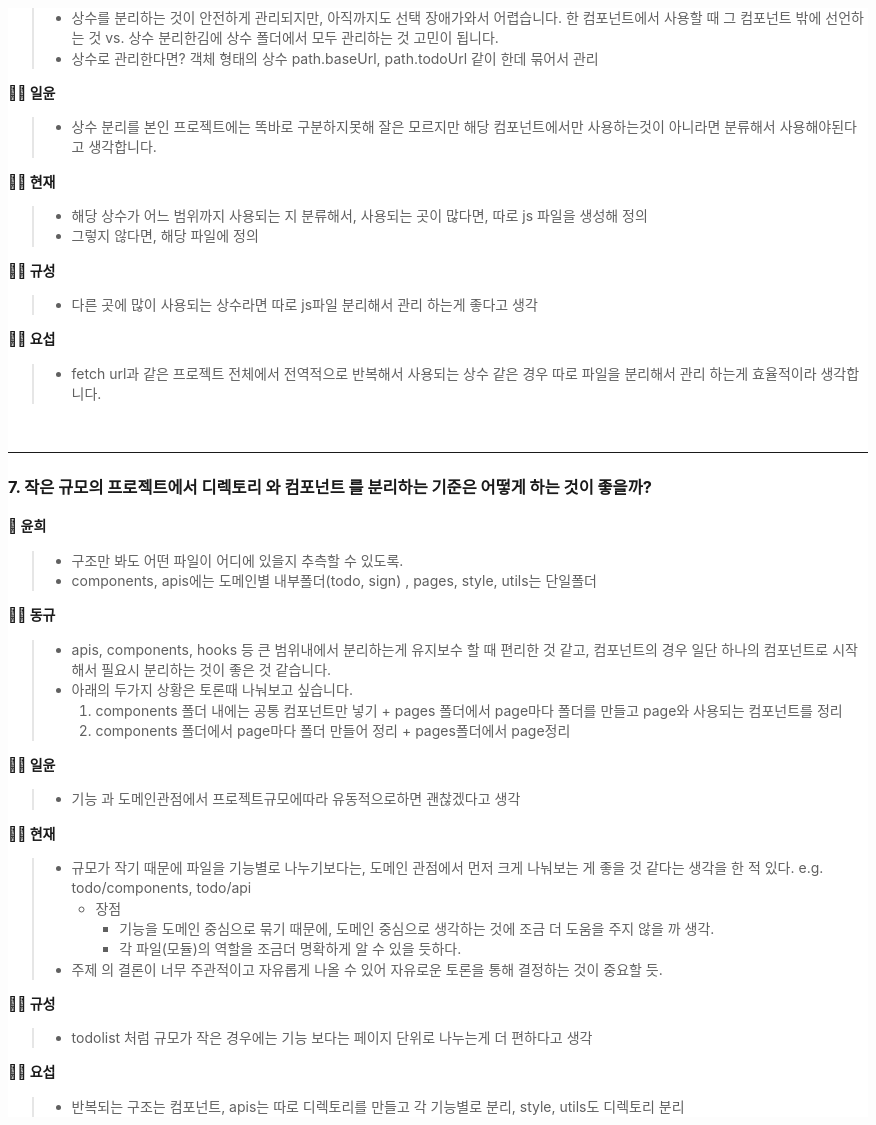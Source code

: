> - 상수를 분리하는 것이 안전하게 관리되지만, 아직까지도 선택 장애가와서 어렵습니다. 한 컴포넌트에서 사용할 때 그 컴포넌트 밖에 선언하는 것 vs. 상수 분리한김에 상수 폴더에서 모두 관리하는 것 고민이 됩니다.
> - 상수로 관리한다면? 객체 형태의 상수 path.baseUrl, path.todoUrl 같이 한데 묶어서 관리

**🙋‍♂️ 일윤**

> - 상수 분리를 본인 프로젝트에는 똑바로 구분하지못해 잘은 모르지만 해당 컴포넌트에서만 사용하는것이 아니라면 분류해서 사용해야된다고 생각합니다.

**🙋‍♂️ 현재**

> - 해당 상수가 어느 범위까지 사용되는 지 분류해서, 사용되는 곳이 많다면, 따로 js 파일을 생성해 정의
> - 그렇지 않다면, 해당 파일에 정의

**🙋‍♂️ 규성**

> - 다른 곳에 많이 사용되는 상수라면 따로 js파일 분리해서 관리 하는게 좋다고 생각

**🙋‍♂️ 요섭**

> - fetch url과 같은 프로젝트 전체에서 전역적으로 반복해서 사용되는 상수 같은 경우 따로 파일을 분리해서 관리 하는게 효율적이라 생각합니다.

<br>

---

### **7. 작은 규모의 프로젝트에서 디렉토리 와 컴포넌트 를 분리하는 기준은 어떻게 하는 것이 좋을까?**

**🙋 윤희**

> - 구조만 봐도 어떤 파일이 어디에 있을지 추측할 수 있도록.
> - components, apis에는 도메인별 내부폴더(todo, sign) , pages, style, utils는 단일폴더

**🙋‍♂️ 동규**

> - apis, components, hooks 등 큰 범위내에서 분리하는게 유지보수 할 때 편리한 것 같고, 컴포넌트의 경우 일단 하나의 컴포넌트로 시작해서 필요시 분리하는 것이 좋은 것 같습니다.
> - 아래의 두가지 상황은 토론때 나눠보고 싶습니다.
>   1. components 폴더 내에는 공통 컴포넌트만 넣기 + pages 폴더에서 page마다 폴더를 만들고 page와 사용되는 컴포넌트를 정리
>   2. components 폴더에서 page마다 폴더 만들어 정리 + pages폴더에서 page정리

**🙋‍♂️ 일윤**

> - 기능 과 도메인관점에서 프로젝트규모에따라 유동적으로하면 괜찮겠다고 생각

**🙋‍♂️ 현재**

> - 규모가 작기 때문에 파일을 기능별로 나누기보다는, 도메인 관점에서 먼저 크게 나눠보는 게 좋을 것 같다는 생각을 한 적 있다. e.g. todo/components, todo/api
>   - 장점
>     - 기능을 도메인 중심으로 묶기 때문에, 도메인 중심으로 생각하는 것에 조금 더 도움을 주지 않을 까 생각.
>     - 각 파일(모듈)의 역할을 조금더 명확하게 알 수 있을 듯하다.
> - 주제 의 결론이 너무 주관적이고 자유롭게 나올 수 있어 자유로운 토론을 통해 결정하는 것이 중요할 듯.

**🙋‍♂️ 규성**

> - todolist 처럼 규모가 작은 경우에는 기능 보다는 페이지 단위로 나누는게 더 편하다고 생각

**🙋‍♂️ 요섭**

> - 반복되는 구조는 컴포넌트, apis는 따로 디렉토리를 만들고 각 기능별로 분리, style, utils도 디렉토리 분리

━━━━━━━━━━━━━━━━━━━━━━━━━━━━━━

> _BRIEF_
Starting with the line that has "않다면, 해당 파일에 정의", print each remaining line of the listing exactly.

> _REPLY_
> - 그렇지 않다면, 해당 파일에 정의

**🙋‍♂️ 규성**

> - 다른 곳에 많이 사용되는 상수라면 따로 js파일 분리해서 관리 하는게 좋다고 생각

**🙋‍♂️ 요섭**

> - fetch url과 같은 프로젝트 전체에서 전역적으로 반복해서 사용되는 상수 같은 경우 따로 파일을 분리해서 관리 하는게 효율적이라 생각합니다.

<br>

---

### **7. 작은 규모의 프로젝트에서 디렉토리 와 컴포넌트 를 분리하는 기준은 어떻게 하는 것이 좋을까?**

**🙋 윤희**

> - 구조만 봐도 어떤 파일이 어디에 있을지 추측할 수 있도록.
> - components, apis에는 도메인별 내부폴더(todo, sign) , pages, style, utils는 단일폴더

**🙋‍♂️ 동규**

> - apis, components, hooks 등 큰 범위내에서 분리하는게 유지보수 할 때 편리한 것 같고, 컴포넌트의 경우 일단 하나의 컴포넌트로 시작해서 필요시 분리하는 것이 좋은 것 같습니다.
> - 아래의 두가지 상황은 토론때 나눠보고 싶습니다.
>   1. components 폴더 내에는 공통 컴포넌트만 넣기 + pages 폴더에서 page마다 폴더를 만들고 page와 사용되는 컴포넌트를 정리
>   2. components 폴더에서 page마다 폴더 만들어 정리 + pages폴더에서 page정리

**🙋‍♂️ 일윤**

> - 기능 과 도메인관점에서 프로젝트규모에따라 유동적으로하면 괜찮겠다고 생각

**🙋‍♂️ 현재**

> - 규모가 작기 때문에 파일을 기능별로 나누기보다는, 도메인 관점에서 먼저 크게 나눠보는 게 좋을 것 같다는 생각을 한 적 있다. e.g. todo/components, todo/api
>   - 장점
>     - 기능을 도메인 중심으로 묶기 때문에, 도메인 중심으로 생각하는 것에 조금 더 도움을 주지 않을 까 생각.
>     - 각 파일(모듈)의 역할을 조금더 명확하게 알 수 있을 듯하다.
> - 주제 의 결론이 너무 주관적이고 자유롭게 나올 수 있어 자유로운 토론을 통해 결정하는 것이 중요할 듯.

**🙋‍♂️ 규성**

> - todolist 처럼 규모가 작은 경우에는 기능 보다는 페이지 단위로 나누는게 더 편하다고 생각

**🙋‍♂️ 요섭**

> - 반복되는 구조는 컴포넌트, apis는 따로 디렉토리를 만들고 각 기능별로 분리, style, utils도 디렉토리 분리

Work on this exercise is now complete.